[Stored data entries]

:::

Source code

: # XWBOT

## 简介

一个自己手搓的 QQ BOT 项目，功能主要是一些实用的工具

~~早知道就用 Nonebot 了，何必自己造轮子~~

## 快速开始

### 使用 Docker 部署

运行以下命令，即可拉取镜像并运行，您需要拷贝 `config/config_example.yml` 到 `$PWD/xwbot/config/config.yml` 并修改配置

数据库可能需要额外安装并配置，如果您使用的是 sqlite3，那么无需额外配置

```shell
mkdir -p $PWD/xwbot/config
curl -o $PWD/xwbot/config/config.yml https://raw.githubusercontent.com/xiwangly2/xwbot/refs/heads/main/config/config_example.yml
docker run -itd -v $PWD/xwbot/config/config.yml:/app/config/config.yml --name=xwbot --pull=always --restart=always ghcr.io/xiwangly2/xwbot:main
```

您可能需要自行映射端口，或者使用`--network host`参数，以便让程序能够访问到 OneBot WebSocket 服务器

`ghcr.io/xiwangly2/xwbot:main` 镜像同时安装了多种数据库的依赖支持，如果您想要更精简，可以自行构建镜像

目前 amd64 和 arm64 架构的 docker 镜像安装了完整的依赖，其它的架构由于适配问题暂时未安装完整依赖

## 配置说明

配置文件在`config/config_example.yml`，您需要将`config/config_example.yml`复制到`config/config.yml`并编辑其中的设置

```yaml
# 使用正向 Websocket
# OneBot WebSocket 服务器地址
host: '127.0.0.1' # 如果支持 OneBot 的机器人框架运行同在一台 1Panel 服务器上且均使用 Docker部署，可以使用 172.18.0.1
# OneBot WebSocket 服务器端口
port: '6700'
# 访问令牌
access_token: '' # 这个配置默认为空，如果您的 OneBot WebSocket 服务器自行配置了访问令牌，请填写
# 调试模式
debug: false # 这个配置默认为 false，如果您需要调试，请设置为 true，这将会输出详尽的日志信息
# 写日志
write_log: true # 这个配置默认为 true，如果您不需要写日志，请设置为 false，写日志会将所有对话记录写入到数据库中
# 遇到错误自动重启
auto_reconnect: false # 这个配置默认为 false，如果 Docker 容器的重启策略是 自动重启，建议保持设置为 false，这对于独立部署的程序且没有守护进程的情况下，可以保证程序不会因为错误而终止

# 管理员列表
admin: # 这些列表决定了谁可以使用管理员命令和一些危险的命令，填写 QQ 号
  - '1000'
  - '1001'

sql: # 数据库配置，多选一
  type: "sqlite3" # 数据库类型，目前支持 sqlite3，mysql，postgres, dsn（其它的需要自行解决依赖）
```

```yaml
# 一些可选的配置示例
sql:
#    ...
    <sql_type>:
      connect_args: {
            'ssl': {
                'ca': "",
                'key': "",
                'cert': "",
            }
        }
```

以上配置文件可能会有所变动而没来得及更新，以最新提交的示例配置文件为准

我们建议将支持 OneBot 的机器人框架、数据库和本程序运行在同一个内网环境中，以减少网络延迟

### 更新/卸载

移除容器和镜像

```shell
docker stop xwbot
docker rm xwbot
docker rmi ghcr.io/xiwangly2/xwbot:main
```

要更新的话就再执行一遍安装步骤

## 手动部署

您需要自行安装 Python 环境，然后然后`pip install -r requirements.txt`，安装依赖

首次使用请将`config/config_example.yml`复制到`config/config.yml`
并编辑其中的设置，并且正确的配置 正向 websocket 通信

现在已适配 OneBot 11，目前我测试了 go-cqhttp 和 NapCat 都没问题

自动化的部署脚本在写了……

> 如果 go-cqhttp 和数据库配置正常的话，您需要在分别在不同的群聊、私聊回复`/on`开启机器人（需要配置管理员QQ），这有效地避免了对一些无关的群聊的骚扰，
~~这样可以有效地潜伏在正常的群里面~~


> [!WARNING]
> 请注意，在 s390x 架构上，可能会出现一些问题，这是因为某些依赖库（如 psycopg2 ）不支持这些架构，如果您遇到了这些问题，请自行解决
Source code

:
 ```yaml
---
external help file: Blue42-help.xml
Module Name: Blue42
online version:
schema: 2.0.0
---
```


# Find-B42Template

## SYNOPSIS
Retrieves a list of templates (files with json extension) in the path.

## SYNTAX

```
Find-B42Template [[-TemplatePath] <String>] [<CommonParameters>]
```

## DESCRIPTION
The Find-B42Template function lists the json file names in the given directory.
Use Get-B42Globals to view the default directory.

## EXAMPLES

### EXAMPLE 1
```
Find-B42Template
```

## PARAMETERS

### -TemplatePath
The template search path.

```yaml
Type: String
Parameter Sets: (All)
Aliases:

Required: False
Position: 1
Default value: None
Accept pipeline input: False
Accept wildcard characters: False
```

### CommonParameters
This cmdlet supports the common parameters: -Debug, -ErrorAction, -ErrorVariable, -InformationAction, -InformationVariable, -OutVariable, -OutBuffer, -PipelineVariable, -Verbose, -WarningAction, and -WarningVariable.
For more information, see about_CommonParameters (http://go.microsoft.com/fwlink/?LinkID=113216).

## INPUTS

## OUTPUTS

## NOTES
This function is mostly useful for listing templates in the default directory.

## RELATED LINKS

:::

- _Activity_
Look through the records for the string "Find". Copy every line that has it.

- _Result_
# Find-B42Template
Find-B42Template [[-TemplatePath] <String>] [<CommonParameters>]
The Find-B42Template function lists the json file names in the given directory.
Find-B42Template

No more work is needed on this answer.